■ Directions
What lines below contain the word "ayubhali"? Please pull each one out.

──────────────────────────────

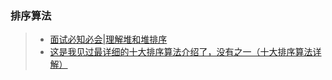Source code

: ### 排序算法  
 >* [面试必知必会|理解堆和堆排序](https://www.cnblogs.com/backnullptr/p/11956120.html)  
 >* [这是我见过最详细的十大排序算法介绍了，没有之一（十大排序算法详解）](https://www.cnblogs.com/cyouagain/p/14301413.html)  
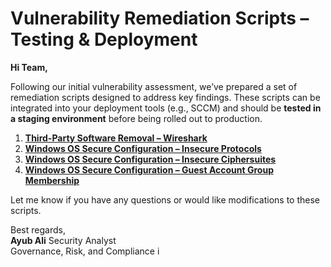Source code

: # Vulnerability Remediation Scripts – Testing & Deployment

**Hi Team,**

Following our initial vulnerability assessment, we’ve prepared a set of remediation scripts designed to address key findings. These scripts can be integrated into your deployment tools (e.g., SCCM) and should be **tested in a staging environment** before being rolled out to production.

1. [**Third-Party Software Removal – Wireshark**](https://github.com/ayubhali/MISC/blob/main/vul-remediations/remediation-wireshark-uninstall.ps1)  
2. [**Windows OS Secure Configuration – Insecure Protocols**](https://github.com/ayubhali/MISC/blob/main/vul-remediations/toggle-protocols.ps1)  
3. [**Windows OS Secure Configuration – Insecure Ciphersuites**](https://github.com/ayubhali/MISC/blob/main/vul-remediations/toggle-cipher-suites.ps1)  
4. [**Windows OS Secure Configuration – Guest Account Group Membership**](https://github.com/ayubhali/MISC/blob/main/vul-remediations/toggle-guest-local-administrators.ps1)  

Let me know if you have any questions or would like modifications to these scripts.

Best regards,  
**Ayub Ali** Security Analyst  
Governance, Risk, and Compliance
i
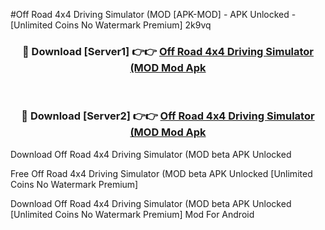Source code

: #Off Road 4x4 Driving Simulator (MOD [APK-MOD] - APK Unlocked - [Unlimited Coins No Watermark Premium] 2k9vq



<div align="center">

<h3>🔴 Download [Server1] 👉👉 <a href="https://momento.my/?title=Off_Road_4x4_Driving_Simulator_(MOD">Off Road 4x4 Driving Simulator (MOD Mod Apk</a></h3><br>

<h3>🔴 Download [Server2] 👉👉 <a href="https://momento.my/?title=Off_Road_4x4_Driving_Simulator_(MOD">Off Road 4x4 Driving Simulator (MOD Mod Apk</a></h3>
</div>



Download Off Road 4x4 Driving Simulator (MOD beta APK Unlocked

Free Off Road 4x4 Driving Simulator (MOD beta APK Unlocked [Unlimited Coins No Watermark Premium]

Download Off Road 4x4 Driving Simulator (MOD beta APK Unlocked [Unlimited Coins No Watermark Premium] Mod For Android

──────────────────────────────

■ Solution for this problem
1. [**Third-Party Software Removal – Wireshark**](https://github.com/ayubhali/MISC/blob/main/vul-remediations/remediation-wireshark-uninstall.ps1)  
2. [**Windows OS Secure Configuration – Insecure Protocols**](https://github.com/ayubhali/MISC/blob/main/vul-remediations/toggle-protocols.ps1)  
3. [**Windows OS Secure Configuration – Insecure Ciphersuites**](https://github.com/ayubhali/MISC/blob/main/vul-remediations/toggle-cipher-suites.ps1)  
4. [**Windows OS Secure Configuration – Guest Account Group Membership**](https://github.com/ayubhali/MISC/blob/main/vul-remediations/toggle-guest-local-administrators.ps1)  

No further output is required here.